ACTION ITEM:
Read through the listing and copy every line that contains the word "return".

INFORMATION:

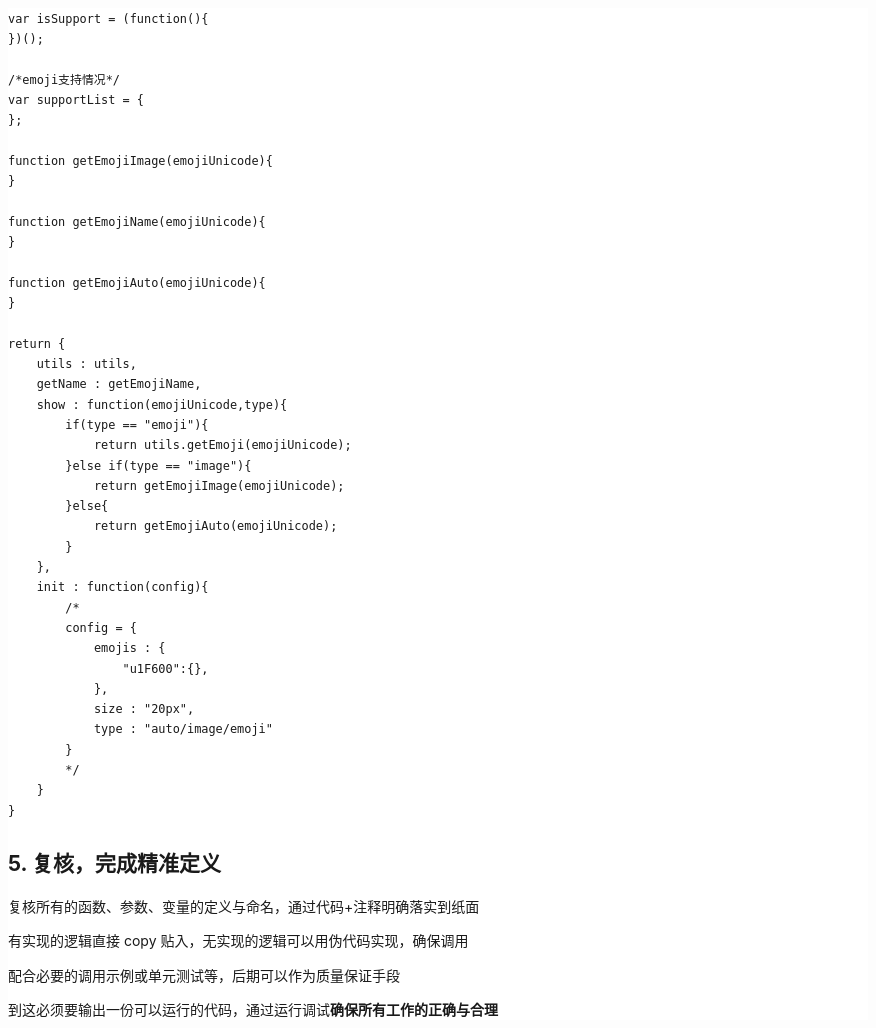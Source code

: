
 ```
var isSupport = (function(){
})();

/*emoji支持情况*/ 
var supportList = {
};    

function getEmojiImage(emojiUnicode){
}

function getEmojiName(emojiUnicode){
}

function getEmojiAuto(emojiUnicode){
}

return {
    utils : utils,
    getName : getEmojiName,
    show : function(emojiUnicode,type){
        if(type == "emoji"){
            return utils.getEmoji(emojiUnicode);
        }else if(type == "image"){
            return getEmojiImage(emojiUnicode);                
        }else{
            return getEmojiAuto(emojiUnicode);
        }
    },
    init : function(config){
        /*
        config = {
            emojis : {
                "u1F600":{},
            },
            size : "20px",
            type : "auto/image/emoji"
        }
        */ 
    }
}
```



## 5. 复核，完成精准定义

复核所有的函数、参数、变量的定义与命名，通过代码+注释明确落实到纸面

有实现的逻辑直接 copy 贴入，无实现的逻辑可以用伪代码实现，确保调用

配合必要的调用示例或单元测试等，后期可以作为质量保证手段

到这必须要输出一份可以运行的代码，通过运行调试**确保所有工作的正确与合理**
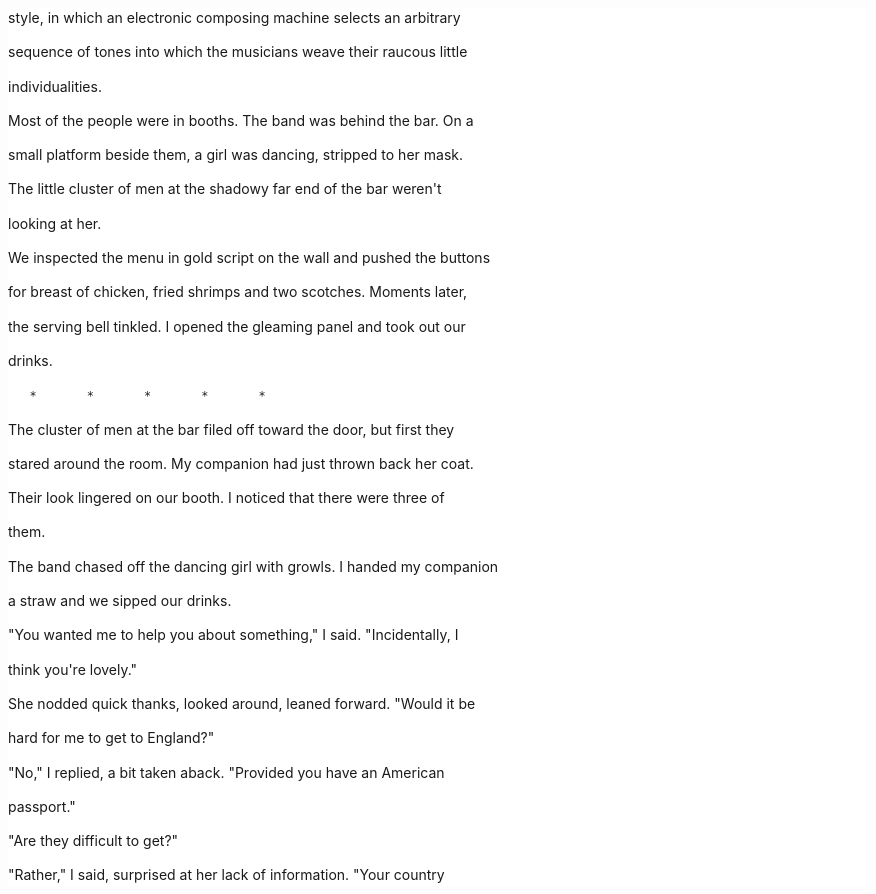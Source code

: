 style, in which an electronic composing machine selects an arbitrary

sequence of tones into which the musicians weave their raucous little

individualities.



Most of the people were in booths. The band was behind the bar. On a

small platform beside them, a girl was dancing, stripped to her mask.

The little cluster of men at the shadowy far end of the bar weren't

looking at her.



We inspected the menu in gold script on the wall and pushed the buttons

for breast of chicken, fried shrimps and two scotches. Moments later,

the serving bell tinkled. I opened the gleaming panel and took out our

drinks.



       *       *       *       *       *



The cluster of men at the bar filed off toward the door, but first they

stared around the room. My companion had just thrown back her coat.

Their look lingered on our booth. I noticed that there were three of

them.



The band chased off the dancing girl with growls. I handed my companion

a straw and we sipped our drinks.



"You wanted me to help you about something," I said. "Incidentally, I

think you're lovely."



She nodded quick thanks, looked around, leaned forward. "Would it be

hard for me to get to England?"



"No," I replied, a bit taken aback. "Provided you have an American

passport."



"Are they difficult to get?"



"Rather," I said, surprised at her lack of information. "Your country
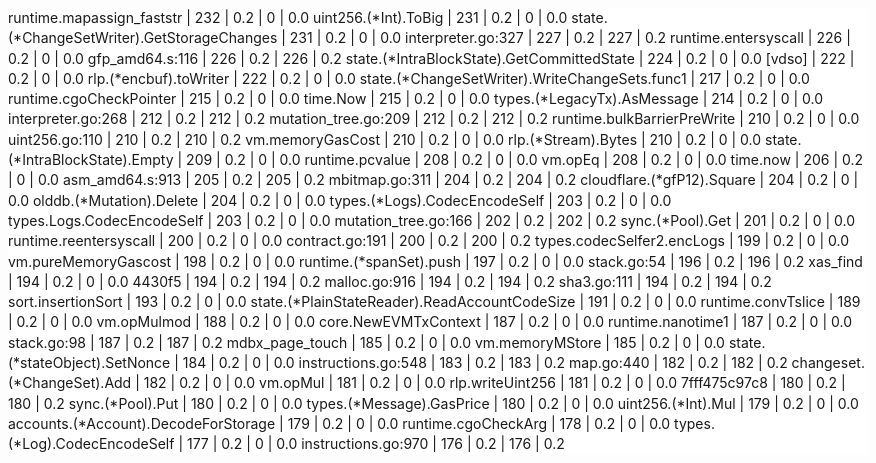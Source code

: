 runtime.mapassign_faststr                            |    232 |   0.2 |    0 |   0.0
uint256.(*Int).ToBig                                 |    231 |   0.2 |    0 |   0.0
state.(*ChangeSetWriter).GetStorageChanges           |    231 |   0.2 |    0 |   0.0
interpreter.go:327                                   |    227 |   0.2 |  227 |   0.2
runtime.entersyscall                                 |    226 |   0.2 |    0 |   0.0
gfp_amd64.s:116                                      |    226 |   0.2 |  226 |   0.2
state.(*IntraBlockState).GetCommittedState           |    224 |   0.2 |    0 |   0.0
[vdso]                                               |    222 |   0.2 |    0 |   0.0
rlp.(*encbuf).toWriter                               |    222 |   0.2 |    0 |   0.0
state.(*ChangeSetWriter).WriteChangeSets.func1       |    217 |   0.2 |    0 |   0.0
runtime.cgoCheckPointer                              |    215 |   0.2 |    0 |   0.0
time.Now                                             |    215 |   0.2 |    0 |   0.0
types.(*LegacyTx).AsMessage                          |    214 |   0.2 |    0 |   0.0
interpreter.go:268                                   |    212 |   0.2 |  212 |   0.2
mutation_tree.go:209                                 |    212 |   0.2 |  212 |   0.2
runtime.bulkBarrierPreWrite                          |    210 |   0.2 |    0 |   0.0
uint256.go:110                                       |    210 |   0.2 |  210 |   0.2
vm.memoryGasCost                                     |    210 |   0.2 |    0 |   0.0
rlp.(*Stream).Bytes                                  |    210 |   0.2 |    0 |   0.0
state.(*IntraBlockState).Empty                       |    209 |   0.2 |    0 |   0.0
runtime.pcvalue                                      |    208 |   0.2 |    0 |   0.0
vm.opEq                                              |    208 |   0.2 |    0 |   0.0
time.now                                             |    206 |   0.2 |    0 |   0.0
asm_amd64.s:913                                      |    205 |   0.2 |  205 |   0.2
mbitmap.go:311                                       |    204 |   0.2 |  204 |   0.2
cloudflare.(*gfP12).Square                           |    204 |   0.2 |    0 |   0.0
olddb.(*Mutation).Delete                             |    204 |   0.2 |    0 |   0.0
types.(*Logs).CodecEncodeSelf                        |    203 |   0.2 |    0 |   0.0
types.Logs.CodecEncodeSelf                           |    203 |   0.2 |    0 |   0.0
mutation_tree.go:166                                 |    202 |   0.2 |  202 |   0.2
sync.(*Pool).Get                                     |    201 |   0.2 |    0 |   0.0
runtime.reentersyscall                               |    200 |   0.2 |    0 |   0.0
contract.go:191                                      |    200 |   0.2 |  200 |   0.2
types.codecSelfer2.encLogs                           |    199 |   0.2 |    0 |   0.0
vm.pureMemoryGascost                                 |    198 |   0.2 |    0 |   0.0
runtime.(*spanSet).push                              |    197 |   0.2 |    0 |   0.0
stack.go:54                                          |    196 |   0.2 |  196 |   0.2
xas_find                                             |    194 |   0.2 |    0 |   0.0
4430f5                                               |    194 |   0.2 |  194 |   0.2
malloc.go:916                                        |    194 |   0.2 |  194 |   0.2
sha3.go:111                                          |    194 |   0.2 |  194 |   0.2
sort.insertionSort                                   |    193 |   0.2 |    0 |   0.0
state.(*PlainStateReader).ReadAccountCodeSize        |    191 |   0.2 |    0 |   0.0
runtime.convTslice                                   |    189 |   0.2 |    0 |   0.0
vm.opMulmod                                          |    188 |   0.2 |    0 |   0.0
core.NewEVMTxContext                                 |    187 |   0.2 |    0 |   0.0
runtime.nanotime1                                    |    187 |   0.2 |    0 |   0.0
stack.go:98                                          |    187 |   0.2 |  187 |   0.2
mdbx_page_touch                                      |    185 |   0.2 |    0 |   0.0
vm.memoryMStore                                      |    185 |   0.2 |    0 |   0.0
state.(*stateObject).SetNonce                        |    184 |   0.2 |    0 |   0.0
instructions.go:548                                  |    183 |   0.2 |  183 |   0.2
map.go:440                                           |    182 |   0.2 |  182 |   0.2
changeset.(*ChangeSet).Add                           |    182 |   0.2 |    0 |   0.0
vm.opMul                                             |    181 |   0.2 |    0 |   0.0
rlp.writeUint256                                     |    181 |   0.2 |    0 |   0.0
7fff475c97c8                                         |    180 |   0.2 |  180 |   0.2
sync.(*Pool).Put                                     |    180 |   0.2 |    0 |   0.0
types.(*Message).GasPrice                            |    180 |   0.2 |    0 |   0.0
uint256.(*Int).Mul                                   |    179 |   0.2 |    0 |   0.0
accounts.(*Account).DecodeForStorage                 |    179 |   0.2 |    0 |   0.0
runtime.cgoCheckArg                                  |    178 |   0.2 |    0 |   0.0
types.(*Log).CodecEncodeSelf                         |    177 |   0.2 |    0 |   0.0
instructions.go:970                                  |    176 |   0.2 |  176 |   0.2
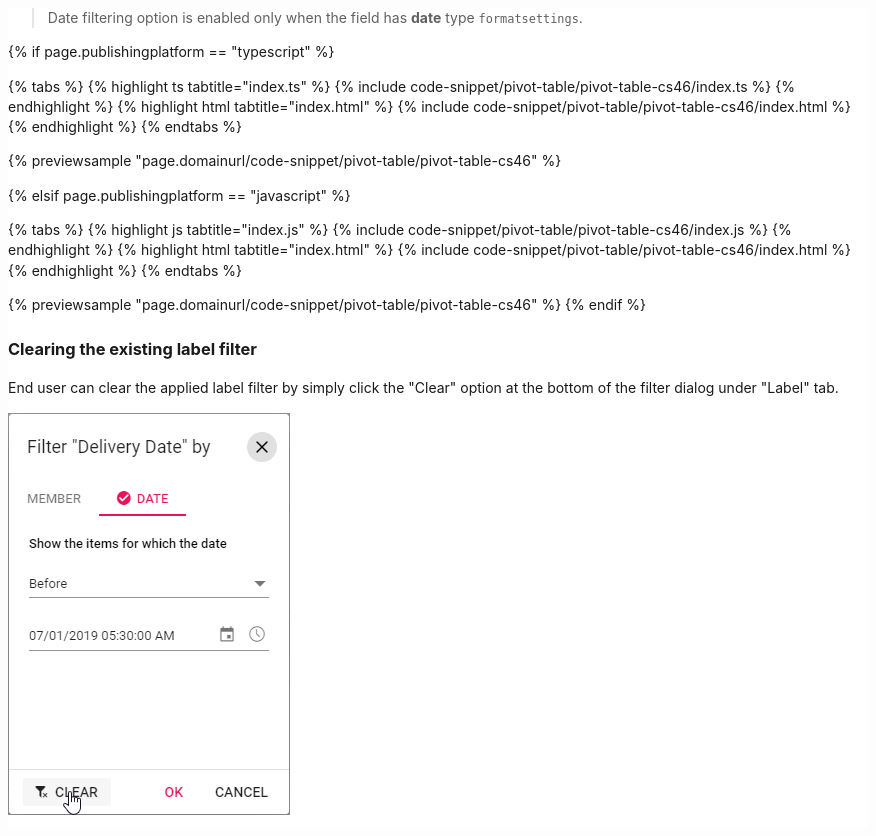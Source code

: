 > Date filtering option is enabled only when the field has **date** type `formatsettings`.

{% if page.publishingplatform == "typescript" %}

 {% tabs %}
{% highlight ts tabtitle="index.ts" %}
{% include code-snippet/pivot-table/pivot-table-cs46/index.ts %}
{% endhighlight %}
{% highlight html tabtitle="index.html" %}
{% include code-snippet/pivot-table/pivot-table-cs46/index.html %}
{% endhighlight %}
{% endtabs %}
        
{% previewsample "page.domainurl/code-snippet/pivot-table/pivot-table-cs46" %}

{% elsif page.publishingplatform == "javascript" %}

{% tabs %}
{% highlight js tabtitle="index.js" %}
{% include code-snippet/pivot-table/pivot-table-cs46/index.js %}
{% endhighlight %}
{% highlight html tabtitle="index.html" %}
{% include code-snippet/pivot-table/pivot-table-cs46/index.html %}
{% endhighlight %}
{% endtabs %}

{% previewsample "page.domainurl/code-snippet/pivot-table/pivot-table-cs46" %}
{% endif %}

### Clearing the existing label filter

End user can clear the applied label filter by simply click the "Clear" option at the bottom of the filter dialog under "Label" tab.

![output](images/clearfilter.png)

SOLUTION TO THIS EXERCISE:
return {
            return utils.getEmoji(emojiUnicode);
            return getEmojiImage(emojiUnicode);                
            return getEmojiAuto(emojiUnicode);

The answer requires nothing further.